_TASK REQUIREMENTS_.
Go through the data and tally the lines that hold the string "adjusted". Reply with the total alone.

_INFORMATION SUPPLIED_.
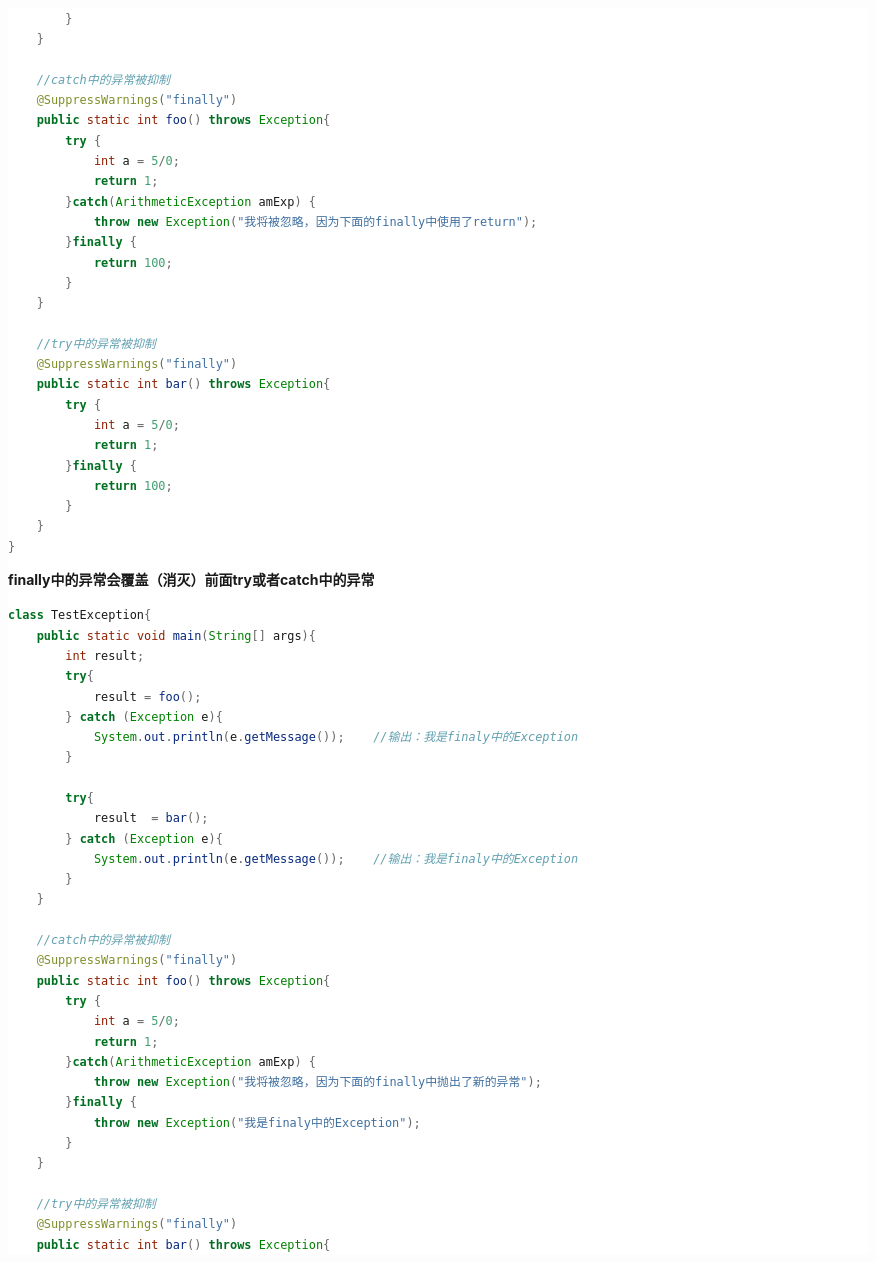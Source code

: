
 ```java
        }
    }
 
    //catch中的异常被抑制
    @SuppressWarnings("finally")
    public static int foo() throws Exception{
        try {
            int a = 5/0;
            return 1;
        }catch(ArithmeticException amExp) {
            throw new Exception("我将被忽略，因为下面的finally中使用了return");
        }finally {
            return 100;
        }
    }
 
    //try中的异常被抑制
    @SuppressWarnings("finally")
    public static int bar() throws Exception{
        try {
            int a = 5/0;
            return 1;
        }finally {
            return 100;
        }
    }
}
```

**finally中的异常会覆盖（消灭）前面try或者catch中的异常**

```java
class TestException{
    public static void main(String[] args){
        int result;
        try{
            result = foo();
        } catch (Exception e){
            System.out.println(e.getMessage());    //输出：我是finaly中的Exception
        }
 
        try{
            result  = bar();
        } catch (Exception e){
            System.out.println(e.getMessage());    //输出：我是finaly中的Exception
        }
    }
 
    //catch中的异常被抑制
    @SuppressWarnings("finally")
    public static int foo() throws Exception{
        try {
            int a = 5/0;
            return 1;
        }catch(ArithmeticException amExp) {
            throw new Exception("我将被忽略，因为下面的finally中抛出了新的异常");
        }finally {
            throw new Exception("我是finaly中的Exception");
        }
    }
 
    //try中的异常被抑制
    @SuppressWarnings("finally")
    public static int bar() throws Exception{
```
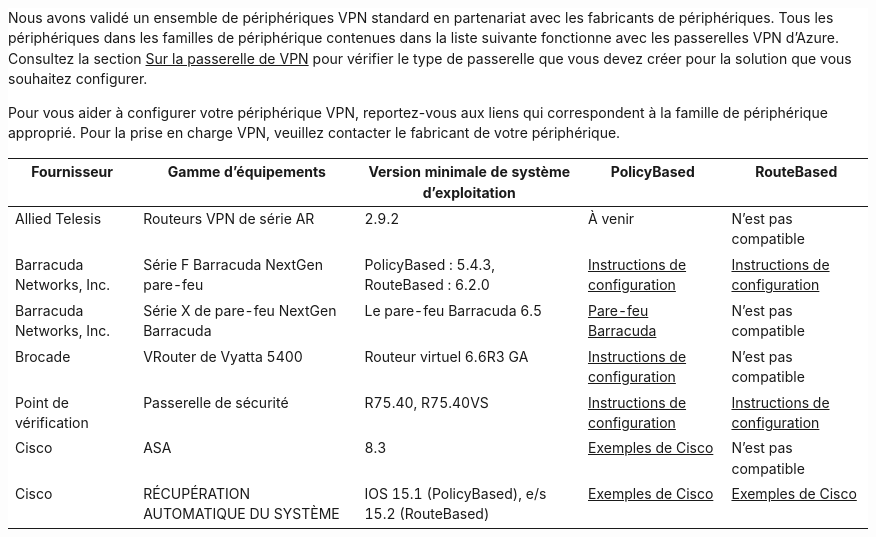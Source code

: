 Nous avons validé un ensemble de périphériques VPN standard en partenariat avec les fabricants de périphériques. Tous les périphériques dans les familles de périphérique contenues dans la liste suivante fonctionne avec les passerelles VPN d’Azure. Consultez la section [Sur la passerelle de VPN](vpn-gateway-about-vpngateways.md) pour vérifier le type de passerelle que vous devez créer pour la solution que vous souhaitez configurer. 

Pour vous aider à configurer votre périphérique VPN, reportez-vous aux liens qui correspondent à la famille de périphérique approprié. Pour la prise en charge VPN, veuillez contacter le fabricant de votre périphérique.



| **Fournisseur**                      | **Gamme d’équipements**                                        | **Version minimale de système d’exploitation**                             | **PolicyBased**                                                                                                                                                                                                             | **RouteBased**                                                                                                                                                                    |
|---------------------------------|----------------------------------------------------------|----------------------------------------------------|------------------------------------------------------------------------------------------------------------------------------------------------------------------------------------------------------------------------------------------------------|--------------------------------------------------------------------------------------------------------------------------------------------------------------------------------------------------------------|
| Allied Telesis                  | Routeurs VPN de série AR                                    | 2.9.2                                              | À venir                                                                                                                                                                                                                                          | N’est pas compatible                                                                                                                                                                                               |
| Barracuda Networks, Inc.        | Série F Barracuda NextGen pare-feu             | PolicyBased : 5.4.3, RouteBased : 6.2.0  | [Instructions de configuration](https://techlib.barracuda.com/NGF/AzurePolicyBasedVPNGW) | [Instructions de configuration](https://techlib.barracuda.com/NGF/AzureRouteBasedVPNGW)                                                                                                                                                                                              |
| Barracuda Networks, Inc.        |  Série X de pare-feu NextGen Barracuda                 | Le pare-feu Barracuda 6.5 | [Pare-feu Barracuda](https://techlib.barracuda.com/BFW/ConfigAzureVPNGateway) | N’est pas compatible                                                                                                                                                                                               |
| Brocade                         | VRouter de Vyatta 5400                                      | Routeur virtuel 6.6R3 GA                            | [Instructions de configuration](http://www1.brocade.com/downloads/documents/html_product_manuals/vyatta/vyatta_5400_manual/wwhelp/wwhimpl/js/html/wwhelp.htm#href=VPN_Site-to-Site%20IPsec%20VPN/Preface.1.1.html)                                       | N’est pas compatible                                                                                                                                                                                               |
| Point de vérification                     | Passerelle de sécurité                                         | R75.40, R75.40VS                                     | [Instructions de configuration](https://supportcenter.checkpoint.com/supportcenter/portal?eventSubmit_doGoviewsolutiondetails=&solutionid=sk101275)                                         | [Instructions de configuration](https://supportcenter.checkpoint.com/supportcenter/portal?eventSubmit_doGoviewsolutiondetails=&solutionid=sk101275) |
| Cisco                           | ASA                                                      | 8.3                                                | [Exemples de Cisco](https://github.com/Azure/Azure-vpn-config-samples/tree/master/Cisco/Current/ASA)                                                                                                                                                                        | N’est pas compatible                                                                                                                                                                                               |
| Cisco                           | RÉCUPÉRATION AUTOMATIQUE DU SYSTÈME                                                      | IOS 15.1 (PolicyBased), e/s 15.2 (RouteBased)                | [Exemples de Cisco](https://github.com/Azure/Azure-vpn-config-samples/tree/master/Cisco/Current/ASR)                                                                                                                                                                        | [Exemples de Cisco](https://github.com/Azure/Azure-vpn-config-samples/tree/master/Cisco/Current/ASR)                                                                                                                                 |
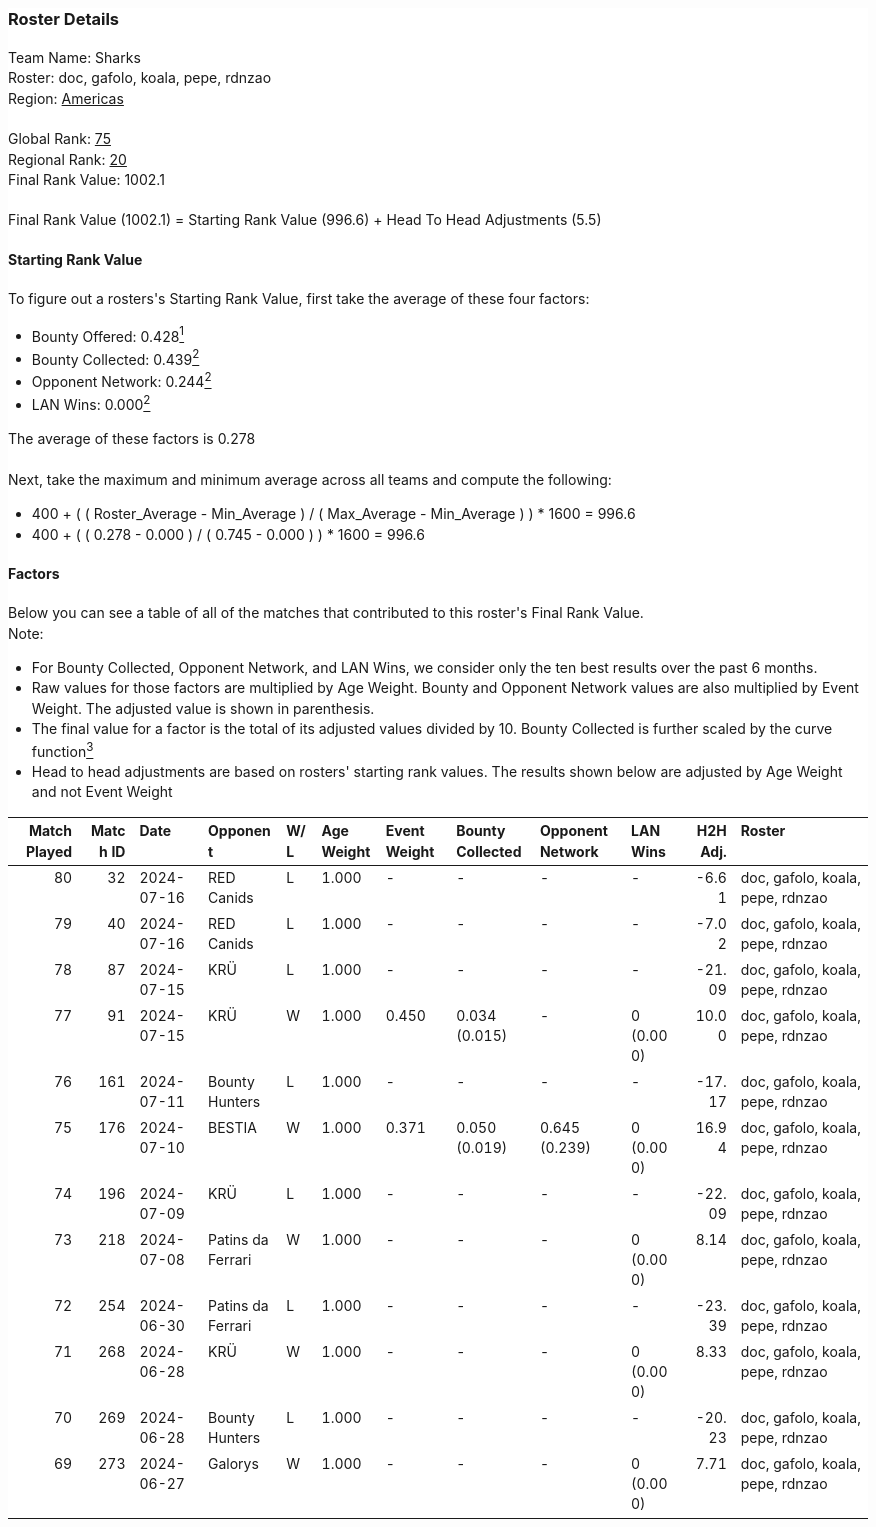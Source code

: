 ### Roster Details<br />
Team Name: Sharks<br />
Roster: doc, gafolo, koala, pepe, rdnzao<br />
Region: [Americas]( ../standings_americas.md)<br />
<br />
Global Rank: [75](../standings_global.md)<br />
Regional Rank: [20]( ../standings_americas.md)<br />
Final Rank Value:  1002.1<br />
<br />
Final Rank Value (1002.1) = Starting Rank Value (996.6) + Head To Head Adjustments (5.5)<br />

#### Starting Rank Value<br />
To figure out a rosters's Starting Rank Value, first take the average of these four factors:<br />
- Bounty Offered: 0.428[<sup>1</sup>](#table2)
- Bounty Collected: 0.439[<sup>2</sup>](#table1)
- Opponent Network: 0.244[<sup>2</sup>](#table1)
- LAN Wins: 0.000[<sup>2</sup>](#table1)

The average of these factors is 0.278<br />
<br />
Next, take the maximum and minimum average across all teams and compute the following:<br />
- 400 + ( ( Roster_Average - Min_Average ) / ( Max_Average - Min_Average ) ) * 1600 = 996.6
- 400 + ( ( 0.278 - 0.000 ) / ( 0.745 - 0.000 ) ) * 1600 = 996.6


#### Factors<br />
Below you can see a table of all of the matches that contributed to this roster's Final Rank Value.<br />
Note:<br />

- For Bounty Collected, Opponent Network, and LAN Wins, we consider only the ten best results over the past 6 months.
- Raw values for those factors are multiplied by Age Weight. Bounty and Opponent Network values are also multiplied by Event Weight. The adjusted value is shown in parenthesis.
- The final value for a factor is the total of its adjusted values divided by 10. Bounty Collected is further scaled by the curve function[<sup>3</sup>](#curveFunction)
- Head to head adjustments are based on rosters' starting rank values. The results shown below are adjusted by Age Weight and not Event Weight
<span id="table1"></span><br />


| Match Played | Match ID | Date       | Opponent          | W/L | Age Weight | Event Weight | Bounty Collected | Opponent Network | LAN Wins  | H2H Adj. | Roster                           |
| -: | -: | :- | :- | :- | :- | :- | :- | :- | :- | -: | :- |
|           80 |       32 | 2024-07-16 | RED Canids        | L   | 1.000      | -            | -                | -                | -         |    -6.61 | doc, gafolo, koala, pepe, rdnzao |
|           79 |       40 | 2024-07-16 | RED Canids        | L   | 1.000      | -            | -                | -                | -         |    -7.02 | doc, gafolo, koala, pepe, rdnzao |
|           78 |       87 | 2024-07-15 | KRÜ               | L   | 1.000      | -            | -                | -                | -         |   -21.09 | doc, gafolo, koala, pepe, rdnzao |
|           77 |       91 | 2024-07-15 | KRÜ               | W   | 1.000      | 0.450        | 0.034 (0.015)    | -                | 0 (0.000) |    10.00 | doc, gafolo, koala, pepe, rdnzao |
|           76 |      161 | 2024-07-11 | Bounty Hunters    | L   | 1.000      | -            | -                | -                | -         |   -17.17 | doc, gafolo, koala, pepe, rdnzao |
|           75 |      176 | 2024-07-10 | BESTIA            | W   | 1.000      | 0.371        | 0.050 (0.019)    | 0.645 (0.239)    | 0 (0.000) |    16.94 | doc, gafolo, koala, pepe, rdnzao |
|           74 |      196 | 2024-07-09 | KRÜ               | L   | 1.000      | -            | -                | -                | -         |   -22.09 | doc, gafolo, koala, pepe, rdnzao |
|           73 |      218 | 2024-07-08 | Patins da Ferrari | W   | 1.000      | -            | -                | -                | 0 (0.000) |     8.14 | doc, gafolo, koala, pepe, rdnzao |
|           72 |      254 | 2024-06-30 | Patins da Ferrari | L   | 1.000      | -            | -                | -                | -         |   -23.39 | doc, gafolo, koala, pepe, rdnzao |
|           71 |      268 | 2024-06-28 | KRÜ               | W   | 1.000      | -            | -                | -                | 0 (0.000) |     8.33 | doc, gafolo, koala, pepe, rdnzao |
|           70 |      269 | 2024-06-28 | Bounty Hunters    | L   | 1.000      | -            | -                | -                | -         |   -20.23 | doc, gafolo, koala, pepe, rdnzao |
|           69 |      273 | 2024-06-27 | Galorys           | W   | 1.000      | -            | -                | -                | 0 (0.000) |     7.71 | doc, gafolo, koala, pepe, rdnzao |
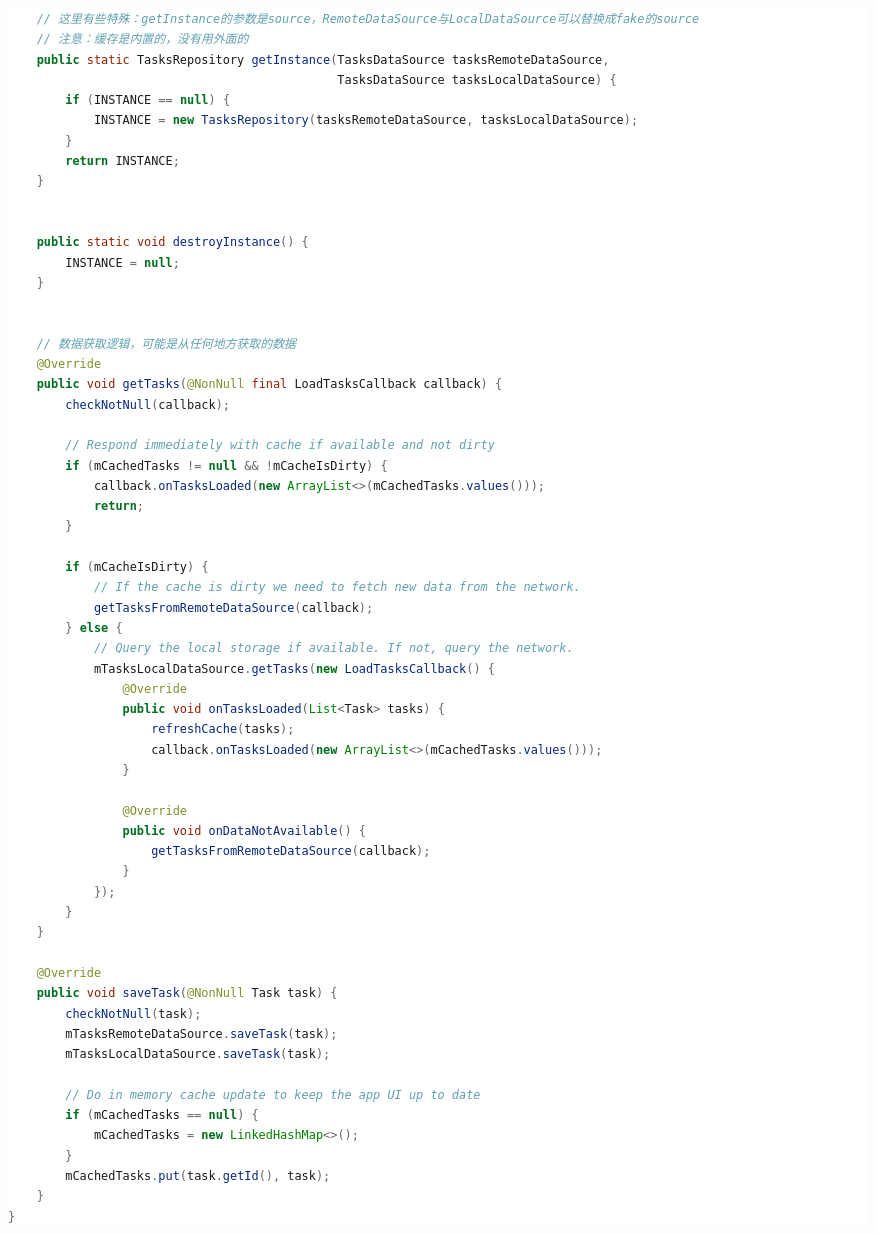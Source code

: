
 ```java
	// 这里有些特殊：getInstance的参数是source，RemoteDataSource与LocalDataSource可以替换成fake的source
	// 注意：缓存是内置的，没有用外面的
    public static TasksRepository getInstance(TasksDataSource tasksRemoteDataSource,
                                              TasksDataSource tasksLocalDataSource) {
        if (INSTANCE == null) {
            INSTANCE = new TasksRepository(tasksRemoteDataSource, tasksLocalDataSource);
        }
        return INSTANCE;
    }


    public static void destroyInstance() {
        INSTANCE = null;
    }


	// 数据获取逻辑，可能是从任何地方获取的数据
    @Override
    public void getTasks(@NonNull final LoadTasksCallback callback) {
        checkNotNull(callback);

        // Respond immediately with cache if available and not dirty
        if (mCachedTasks != null && !mCacheIsDirty) {
            callback.onTasksLoaded(new ArrayList<>(mCachedTasks.values()));
            return;
        }

        if (mCacheIsDirty) {
            // If the cache is dirty we need to fetch new data from the network.
            getTasksFromRemoteDataSource(callback);
        } else {
            // Query the local storage if available. If not, query the network.
            mTasksLocalDataSource.getTasks(new LoadTasksCallback() {
                @Override
                public void onTasksLoaded(List<Task> tasks) {
                    refreshCache(tasks);
                    callback.onTasksLoaded(new ArrayList<>(mCachedTasks.values()));
                }

                @Override
                public void onDataNotAvailable() {
                    getTasksFromRemoteDataSource(callback);
                }
            });
        }
    }

    @Override
    public void saveTask(@NonNull Task task) {
        checkNotNull(task);
        mTasksRemoteDataSource.saveTask(task);
        mTasksLocalDataSource.saveTask(task);

        // Do in memory cache update to keep the app UI up to date
        if (mCachedTasks == null) {
            mCachedTasks = new LinkedHashMap<>();
        }
        mCachedTasks.put(task.getId(), task);
    }
}
```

_ANSWER BELOW_.
3